Segment Start: Extracted information
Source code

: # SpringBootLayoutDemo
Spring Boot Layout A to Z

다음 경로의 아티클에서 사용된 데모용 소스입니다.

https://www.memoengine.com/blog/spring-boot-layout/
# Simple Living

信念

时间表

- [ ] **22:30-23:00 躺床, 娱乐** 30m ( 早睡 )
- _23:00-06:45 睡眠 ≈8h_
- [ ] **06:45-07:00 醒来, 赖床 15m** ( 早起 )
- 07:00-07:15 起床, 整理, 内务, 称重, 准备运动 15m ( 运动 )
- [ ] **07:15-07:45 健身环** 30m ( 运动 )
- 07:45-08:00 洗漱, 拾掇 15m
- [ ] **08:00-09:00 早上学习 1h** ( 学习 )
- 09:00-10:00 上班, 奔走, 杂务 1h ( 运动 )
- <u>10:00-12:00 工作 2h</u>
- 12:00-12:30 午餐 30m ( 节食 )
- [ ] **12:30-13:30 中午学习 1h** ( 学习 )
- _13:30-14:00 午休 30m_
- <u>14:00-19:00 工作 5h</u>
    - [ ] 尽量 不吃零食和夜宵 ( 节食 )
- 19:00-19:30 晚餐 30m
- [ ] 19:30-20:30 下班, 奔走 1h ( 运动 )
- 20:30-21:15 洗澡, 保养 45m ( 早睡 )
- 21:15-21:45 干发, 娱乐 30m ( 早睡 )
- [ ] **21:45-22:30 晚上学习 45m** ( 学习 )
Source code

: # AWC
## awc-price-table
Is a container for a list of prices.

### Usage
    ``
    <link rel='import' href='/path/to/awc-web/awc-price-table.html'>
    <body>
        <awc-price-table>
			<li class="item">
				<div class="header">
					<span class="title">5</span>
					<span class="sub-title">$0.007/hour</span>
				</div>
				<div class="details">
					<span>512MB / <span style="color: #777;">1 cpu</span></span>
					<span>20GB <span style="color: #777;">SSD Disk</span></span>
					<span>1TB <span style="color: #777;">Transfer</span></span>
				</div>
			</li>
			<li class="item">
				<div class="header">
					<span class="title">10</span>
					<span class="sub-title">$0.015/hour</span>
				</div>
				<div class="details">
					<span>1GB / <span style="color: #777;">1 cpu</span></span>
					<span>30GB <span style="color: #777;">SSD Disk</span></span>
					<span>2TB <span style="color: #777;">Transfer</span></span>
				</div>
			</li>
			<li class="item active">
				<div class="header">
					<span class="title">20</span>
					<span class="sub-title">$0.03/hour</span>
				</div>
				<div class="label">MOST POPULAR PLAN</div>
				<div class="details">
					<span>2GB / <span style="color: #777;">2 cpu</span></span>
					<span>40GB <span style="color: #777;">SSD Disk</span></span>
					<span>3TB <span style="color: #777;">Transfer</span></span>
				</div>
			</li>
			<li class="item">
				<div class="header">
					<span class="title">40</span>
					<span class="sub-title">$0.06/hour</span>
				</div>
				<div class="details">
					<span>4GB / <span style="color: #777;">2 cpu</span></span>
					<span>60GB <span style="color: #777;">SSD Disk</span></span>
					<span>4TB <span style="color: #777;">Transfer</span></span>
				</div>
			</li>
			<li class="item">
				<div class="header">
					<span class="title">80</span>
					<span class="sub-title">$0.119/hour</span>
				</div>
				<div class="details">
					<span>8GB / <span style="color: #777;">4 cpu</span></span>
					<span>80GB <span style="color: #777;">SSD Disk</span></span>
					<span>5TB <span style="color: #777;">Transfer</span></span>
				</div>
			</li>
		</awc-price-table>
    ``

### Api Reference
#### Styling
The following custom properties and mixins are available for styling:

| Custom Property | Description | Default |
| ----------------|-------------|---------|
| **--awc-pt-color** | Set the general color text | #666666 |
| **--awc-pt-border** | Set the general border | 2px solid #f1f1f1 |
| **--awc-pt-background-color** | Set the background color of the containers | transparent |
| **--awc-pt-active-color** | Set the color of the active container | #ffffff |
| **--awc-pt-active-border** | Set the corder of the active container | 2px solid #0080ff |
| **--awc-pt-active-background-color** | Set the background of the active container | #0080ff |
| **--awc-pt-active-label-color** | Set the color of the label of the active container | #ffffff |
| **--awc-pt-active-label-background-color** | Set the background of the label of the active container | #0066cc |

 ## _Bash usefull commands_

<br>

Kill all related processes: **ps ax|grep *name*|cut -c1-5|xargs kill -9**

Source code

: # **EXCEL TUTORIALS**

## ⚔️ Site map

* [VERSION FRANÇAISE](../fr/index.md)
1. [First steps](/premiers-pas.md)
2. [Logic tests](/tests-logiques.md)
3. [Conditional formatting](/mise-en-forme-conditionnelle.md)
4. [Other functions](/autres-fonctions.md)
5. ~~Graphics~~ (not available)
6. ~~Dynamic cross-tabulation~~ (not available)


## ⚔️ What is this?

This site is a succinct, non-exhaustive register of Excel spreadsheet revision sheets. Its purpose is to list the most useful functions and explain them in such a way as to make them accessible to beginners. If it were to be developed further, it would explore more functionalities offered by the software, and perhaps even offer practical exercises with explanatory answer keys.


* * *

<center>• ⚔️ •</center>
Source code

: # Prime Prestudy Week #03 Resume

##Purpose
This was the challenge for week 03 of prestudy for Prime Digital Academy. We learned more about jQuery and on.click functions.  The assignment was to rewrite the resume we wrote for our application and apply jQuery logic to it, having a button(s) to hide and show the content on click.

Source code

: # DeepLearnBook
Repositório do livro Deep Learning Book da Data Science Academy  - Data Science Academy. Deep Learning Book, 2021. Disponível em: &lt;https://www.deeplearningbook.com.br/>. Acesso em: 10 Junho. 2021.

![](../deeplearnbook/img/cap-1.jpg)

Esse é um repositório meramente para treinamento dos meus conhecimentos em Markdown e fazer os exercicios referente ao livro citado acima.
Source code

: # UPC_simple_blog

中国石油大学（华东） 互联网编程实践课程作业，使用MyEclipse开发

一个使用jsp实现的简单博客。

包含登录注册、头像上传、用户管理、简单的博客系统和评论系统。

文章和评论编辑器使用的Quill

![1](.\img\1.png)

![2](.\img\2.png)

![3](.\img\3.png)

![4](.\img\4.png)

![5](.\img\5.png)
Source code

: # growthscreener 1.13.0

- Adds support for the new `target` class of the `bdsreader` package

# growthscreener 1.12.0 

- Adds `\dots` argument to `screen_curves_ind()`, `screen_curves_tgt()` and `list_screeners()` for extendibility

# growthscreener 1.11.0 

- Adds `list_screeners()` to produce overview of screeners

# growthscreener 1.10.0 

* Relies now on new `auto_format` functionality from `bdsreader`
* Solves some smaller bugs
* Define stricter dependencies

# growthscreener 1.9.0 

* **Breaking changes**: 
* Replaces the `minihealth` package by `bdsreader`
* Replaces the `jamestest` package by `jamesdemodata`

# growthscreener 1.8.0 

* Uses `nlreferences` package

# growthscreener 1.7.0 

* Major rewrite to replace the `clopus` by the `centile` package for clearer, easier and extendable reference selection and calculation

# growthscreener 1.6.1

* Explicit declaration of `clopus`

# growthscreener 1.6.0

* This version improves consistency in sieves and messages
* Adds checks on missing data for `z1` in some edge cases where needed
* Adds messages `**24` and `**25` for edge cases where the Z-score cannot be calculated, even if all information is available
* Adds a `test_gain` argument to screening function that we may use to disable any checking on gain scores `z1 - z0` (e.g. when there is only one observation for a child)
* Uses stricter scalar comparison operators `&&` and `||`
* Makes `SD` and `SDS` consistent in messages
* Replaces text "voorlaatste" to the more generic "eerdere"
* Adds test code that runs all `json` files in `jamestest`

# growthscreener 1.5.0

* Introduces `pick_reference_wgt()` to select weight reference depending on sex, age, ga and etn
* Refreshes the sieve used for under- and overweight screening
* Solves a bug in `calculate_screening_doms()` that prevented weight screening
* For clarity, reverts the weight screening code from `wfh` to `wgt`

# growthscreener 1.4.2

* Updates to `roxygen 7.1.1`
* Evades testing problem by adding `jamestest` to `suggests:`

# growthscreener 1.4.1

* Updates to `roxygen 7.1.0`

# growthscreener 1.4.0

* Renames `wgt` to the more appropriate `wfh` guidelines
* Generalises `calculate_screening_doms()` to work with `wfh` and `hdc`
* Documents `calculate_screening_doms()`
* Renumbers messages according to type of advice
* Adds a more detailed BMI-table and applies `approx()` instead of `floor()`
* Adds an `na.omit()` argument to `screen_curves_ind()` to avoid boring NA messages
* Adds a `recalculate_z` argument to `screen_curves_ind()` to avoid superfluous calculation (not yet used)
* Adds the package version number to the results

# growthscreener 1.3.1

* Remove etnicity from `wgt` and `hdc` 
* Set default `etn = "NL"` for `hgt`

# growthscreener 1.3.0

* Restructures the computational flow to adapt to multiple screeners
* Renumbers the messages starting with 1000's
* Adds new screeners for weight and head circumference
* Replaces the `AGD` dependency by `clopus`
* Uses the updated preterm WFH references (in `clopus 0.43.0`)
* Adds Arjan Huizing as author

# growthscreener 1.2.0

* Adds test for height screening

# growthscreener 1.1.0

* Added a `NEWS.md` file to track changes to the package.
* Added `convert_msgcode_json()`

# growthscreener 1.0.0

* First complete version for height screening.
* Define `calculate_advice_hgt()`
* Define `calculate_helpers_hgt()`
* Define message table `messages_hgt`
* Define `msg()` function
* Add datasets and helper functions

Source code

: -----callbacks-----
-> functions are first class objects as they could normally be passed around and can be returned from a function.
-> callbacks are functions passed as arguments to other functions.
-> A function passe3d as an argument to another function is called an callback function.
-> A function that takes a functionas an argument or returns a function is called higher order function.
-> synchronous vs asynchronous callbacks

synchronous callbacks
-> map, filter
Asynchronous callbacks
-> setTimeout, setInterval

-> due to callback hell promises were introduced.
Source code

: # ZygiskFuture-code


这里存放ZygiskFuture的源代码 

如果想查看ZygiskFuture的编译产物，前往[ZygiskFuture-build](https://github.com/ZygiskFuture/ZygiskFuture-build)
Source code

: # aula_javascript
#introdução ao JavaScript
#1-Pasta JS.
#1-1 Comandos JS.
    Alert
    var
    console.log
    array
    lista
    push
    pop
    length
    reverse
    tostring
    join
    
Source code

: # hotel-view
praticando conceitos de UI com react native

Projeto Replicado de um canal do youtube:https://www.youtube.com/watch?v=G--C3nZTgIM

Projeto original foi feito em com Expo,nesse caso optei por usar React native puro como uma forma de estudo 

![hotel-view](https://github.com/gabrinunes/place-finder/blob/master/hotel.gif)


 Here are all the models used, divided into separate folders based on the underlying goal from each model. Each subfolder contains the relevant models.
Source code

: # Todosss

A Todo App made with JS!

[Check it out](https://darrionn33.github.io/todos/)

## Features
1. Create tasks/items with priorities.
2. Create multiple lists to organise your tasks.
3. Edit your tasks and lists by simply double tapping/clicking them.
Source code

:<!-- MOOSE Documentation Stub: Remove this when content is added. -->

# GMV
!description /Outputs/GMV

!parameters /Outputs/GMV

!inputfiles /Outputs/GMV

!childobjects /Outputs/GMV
Segment End: Extracted information
*What is required*.
Repeat, character for character, the lines of the material above from the line with "- [ ] 尽量 不吃零食和夜宵 ( 节食 )" through the line with "<span>2GB / <span".

*Task answer*.
    - [ ] 尽量 不吃零食和夜宵 ( 节食 )
- 19:00-19:30 晚餐 30m
- [ ] 19:30-20:30 下班, 奔走 1h ( 运动 )
- 20:30-21:15 洗澡, 保养 45m ( 早睡 )
- 21:15-21:45 干发, 娱乐 30m ( 早睡 )
- [ ] **21:45-22:30 晚上学习 45m** ( 学习 )
Source code

: # AWC
## awc-price-table
Is a container for a list of prices.

### Usage
    ``
    <link rel='import' href='/path/to/awc-web/awc-price-table.html'>
    <body>
        <awc-price-table>
			<li class="item">
				<div class="header">
					<span class="title">5</span>
					<span class="sub-title">$0.007/hour</span>
				</div>
				<div class="details">
					<span>512MB / <span style="color: #777;">1 cpu</span></span>
					<span>20GB <span style="color: #777;">SSD Disk</span></span>
					<span>1TB <span style="color: #777;">Transfer</span></span>
				</div>
			</li>
			<li class="item">
				<div class="header">
					<span class="title">10</span>
					<span class="sub-title">$0.015/hour</span>
				</div>
				<div class="details">
					<span>1GB / <span style="color: #777;">1 cpu</span></span>
					<span>30GB <span style="color: #777;">SSD Disk</span></span>
					<span>2TB <span style="color: #777;">Transfer</span></span>
				</div>
			</li>
			<li class="item active">
				<div class="header">
					<span class="title">20</span>
					<span class="sub-title">$0.03/hour</span>
				</div>
				<div class="label">MOST POPULAR PLAN</div>
				<div class="details">
					<span>2GB / <span style="color: #777;">2 cpu</span></span>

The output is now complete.